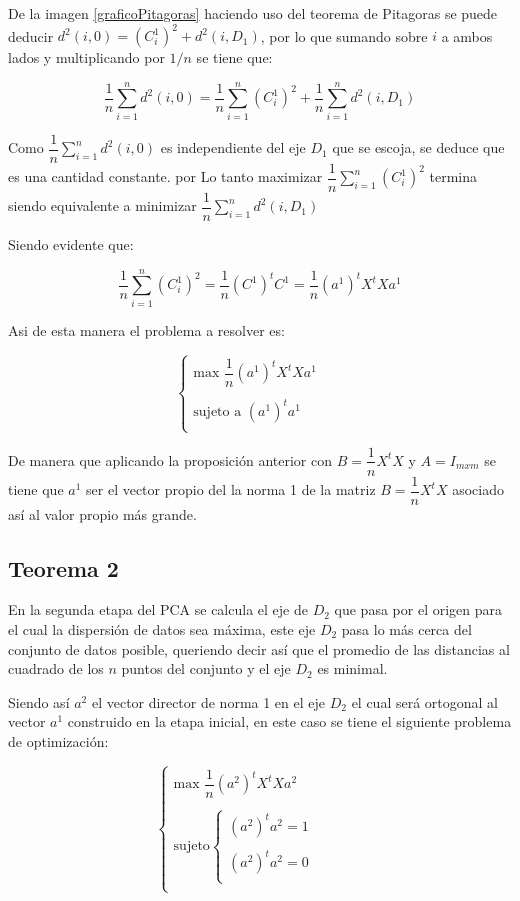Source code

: De la imagen \ref{graficoPitagoras} haciendo uso del teorema de 
Pitagoras se puede deducir $d^2(i,0)=(C_{i}^{1})^2+d^2(i,D_1)$, por lo que sumando sobre $i$ a ambos lados y multiplicando por $1/n$ se tiene que:

$$\dfrac{1}{n} \sum_{i=1}^{n}d^2(i,0)=\dfrac{1}{n}\sum_{i=1}^{n}(C_{i}^{1})^2+\dfrac{1}{n} \sum_{i=1}^{n}d^2(i,D_1)$$

Como $\dfrac{1}{n} \sum_{i=1}^{n}d^2(i,0)$ es independiente del eje $D_1$ que se escoja, se deduce que es una cantidad constante. por Lo tanto maximizar $\dfrac{1}{n}\sum_{i=1}^{n}(C_{i}^{1})^2$ termina siendo equivalente a minimizar $\dfrac{1}{n} \sum_{i=1}^{n}d^2(i,D_1)$

Siendo evidente que:

$$\dfrac{1}{n}\sum_{i=1}^{n}(C_{i}^{1})^2=\dfrac{1}{n}(C^1)^tC^1=\dfrac{1}{n}(a^1)^tX^tXa^1$$

Asi de esta manera el problema a resolver es:

\[\left\{ \begin{array}{rcl}
\mbox{max } \dfrac{1}{n} (a^1)^tX^tXa^1 \\
& & \\
\mbox{sujeto a } (a^1)^ta^1 \\
\end{array}
\right. \]

De manera que aplicando la proposición anterior con $B=\dfrac{1}{n}X^tX$ y $A=I_{mxm}$ se tiene que $a^1$ ser el vector propio del la norma 1 de la matriz $B=\dfrac{1}{n}X^tX$ asociado así al valor propio más grande.

\subsection{Teorema 2}

En la segunda etapa del PCA se calcula el eje de $D_2$ que pasa por el origen para el cual la dispersión de datos sea máxima, este eje $D_2$ pasa lo más cerca del conjunto de datos posible, queriendo decir así que el promedio de las distancias al cuadrado de los $n$ puntos del conjunto y el eje $D_2$ es minimal.

Siendo así $a^2$ el vector director de norma 1 en el eje $D_2$ el cual será ortogonal al vector $a^1$ construido en la etapa inicial, en este caso se tiene el siguiente problema de optimización:


\[\left\{ \begin{array}{rcl}
\mbox{max  } \dfrac{1}{n} (a^2)^tX^tXa^2 \\
& & \\
\mbox{sujeto}\left\{ \begin{array}{rcl}
(a^2)^ta^2=1 \\
& & \\
(a^2)^ta^2=0 \\
\end{array}
\right.  \\
\end{array}
\right. \]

What to do
Write out the records exactly. Do not carry the pictures over.

Problem solution
Source code

: De la imagen \ref{graficoPitagoras} haciendo uso del teorema de 
Pitagoras se puede deducir $d^2(i,0)=(C_{i}^{1})^2+d^2(i,D_1)$, por lo que sumando sobre $i$ a ambos lados y multiplicando por $1/n$ se tiene que:

$$\dfrac{1}{n} \sum_{i=1}^{n}d^2(i,0)=\dfrac{1}{n}\sum_{i=1}^{n}(C_{i}^{1})^2+\dfrac{1}{n} \sum_{i=1}^{n}d^2(i,D_1)$$

Como $\dfrac{1}{n} \sum_{i=1}^{n}d^2(i,0)$ es independiente del eje $D_1$ que se escoja, se deduce que es una cantidad constante. por Lo tanto maximizar $\dfrac{1}{n}\sum_{i=1}^{n}(C_{i}^{1})^2$ termina siendo equivalente a minimizar $\dfrac{1}{n} \sum_{i=1}^{n}d^2(i,D_1)$

Siendo evidente que:

$$\dfrac{1}{n}\sum_{i=1}^{n}(C_{i}^{1})^2=\dfrac{1}{n}(C^1)^tC^1=\dfrac{1}{n}(a^1)^tX^tXa^1$$

Asi de esta manera el problema a resolver es:

\[\left\{ \begin{array}{rcl}
\mbox{max } \dfrac{1}{n} (a^1)^tX^tXa^1 \\
& & \\
\mbox{sujeto a } (a^1)^ta^1 \\
\end{array}
\right. \]

De manera que aplicando la proposición anterior con $B=\dfrac{1}{n}X^tX$ y $A=I_{mxm}$ se tiene que $a^1$ ser el vector propio del la norma 1 de la matriz $B=\dfrac{1}{n}X^tX$ asociado así al valor propio más grande.

\subsection{Teorema 2}

En la segunda etapa del PCA se calcula el eje de $D_2$ que pasa por el origen para el cual la dispersión de datos sea máxima, este eje $D_2$ pasa lo más cerca del conjunto de datos posible, queriendo decir así que el promedio de las distancias al cuadrado de los $n$ puntos del conjunto y el eje $D_2$ es minimal.

Siendo así $a^2$ el vector director de norma 1 en el eje $D_2$ el cual será ortogonal al vector $a^1$ construido en la etapa inicial, en este caso se tiene el siguiente problema de optimización:


\[\left\{ \begin{array}{rcl}
\mbox{max  } \dfrac{1}{n} (a^2)^tX^tXa^2 \\
& & \\
\mbox{sujeto}\left\{ \begin{array}{rcl}
(a^2)^ta^2=1 \\
& & \\
(a^2)^ta^2=0 \\
\end{array}
\right.  \\
\end{array}
\right. \]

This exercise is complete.